Man fasst es nicht: Da findet die erste große Pressekonferenz von Sebastian Kurz nach seiner Nominierung zum ÖVP-Chef statt, auf die ganz Österreich eine Woche lang gewartet hat. Und der ORF hat noch dazu das Glück, dass die genau zur Stunde der ZiB stattfindet. Aber was macht der Gebührensender? Er steigt nach wenigen Sätzen wieder aus und zeigt uns dafür des Langen und Breiten den unerträglichen Hans Bürger und dann vor allem eine Zusammenschnitt der Pressestunde des SPÖ-Vorsitzenden, die ohnedies am gleichen Tag schon eine Stunde lang zu sehen gewesen war. Und die nur eine Fortsetzung der Kern-Festspiele war, die schon eine ganze Woche lang ständig in ORF-Radio und -TV zu sehen waren.
Es wird nicht einmal darauf verwiesen, dass die Kurz-Pressekonferenz unangekündigt auf ORF III live übertragen wird. Wo sie freilich nur unter dem geheimnisvollen Sendungshinweis "Placido Domingo" lief, und wo sie nicht einmal imstande waren, die an das Kurz-Statement anschließenden Journalistenfragen mit einem Mikrophon verständilich zu machen.
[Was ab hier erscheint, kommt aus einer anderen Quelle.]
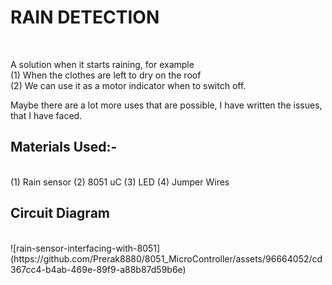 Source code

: # RAIN DETECTION
<br>

A solution when it starts raining, for example
<be>
<br>
(1)  When the clothes are left to dry on the roof<br>
(2)  We can use it as a motor indicator when to switch off.<br>

Maybe there are a lot more uses that are possible, I have written the issues, that I have faced.<br>

## Materials Used:-
<br>
(1)  Rain sensor
(2)  8051 uC
(3)  LED
(4)  Jumper Wires
<br>

## Circuit Diagram
<br>
![rain-sensor-interfacing-with-8051](https://github.com/Prerak8880/8051_MicroController/assets/96664052/cd367cc4-b4ab-469e-89f9-a88b87d59b6e)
Ich kann mir nicht vorstellen, dass man noch unjournalistischer arbeiten kann als diese überbezahlten ORF-Menschen. Die Seher-Interessen sind ihnen schnurzegal. Sie wollen nur den roten Drahtziehern gefallen, um ihr Leiberl vielleicht doch noch zu retten. Daher macht die rotgrüne Machtpartie mit wirklich militanter Entschlossenheit alles, um viel Kern und wenig Kurz zu spielen. Schließlich haben sie alle Angst um ihre hochbezahlten Jobs, die sie ja ausschließlich der roten Mehrheit in sämtlichen ORF-Gremien zu verdanken haben.
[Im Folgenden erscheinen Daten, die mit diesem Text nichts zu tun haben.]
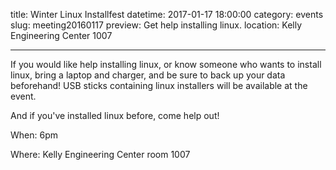 title: Winter Linux Installfest
datetime: 2017-01-17 18:00:00
category: events
slug: meeting20160117
preview: Get help installing linux.
location: Kelly Engineering Center 1007

---

If you would like help installing linux, or know someone who wants to install linux, bring a laptop and charger, and be sure to back up your data beforehand! USB sticks containing linux installers will be available at the event.

And if you've installed linux before, come help out!

When: 6pm

Where: Kelly Engineering Center room 1007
Aber auch dieser Schuss geht nach hinten los: Denn die ununterbrochenen Kern-Festspiele haben noch viel mehr Österreichern klar gemacht, dass dieser Mann panisch und konzeptlos hin und her läuft (oder genauer gesagt, jeden Tag mit zwei neuen Konzepten), während Kurz extrem souverän und gelassen wirkt.
PS: Wie überflüssig der Kern-Einspieler war, zeigt sich schon daran, dass auch nach den Kurz-Aussagen die SPÖ zu keiner Reaktion imstande war. Umso blöder ist es, ein vor den Kurz-Aussagen gemachtes Statement abzuspielen. Kern muss wohl noch einen Tag lang seine Spin-Doktoren befragen, bis ihm die zehnte unterschiedliche Antwort auf Kurz einfällt.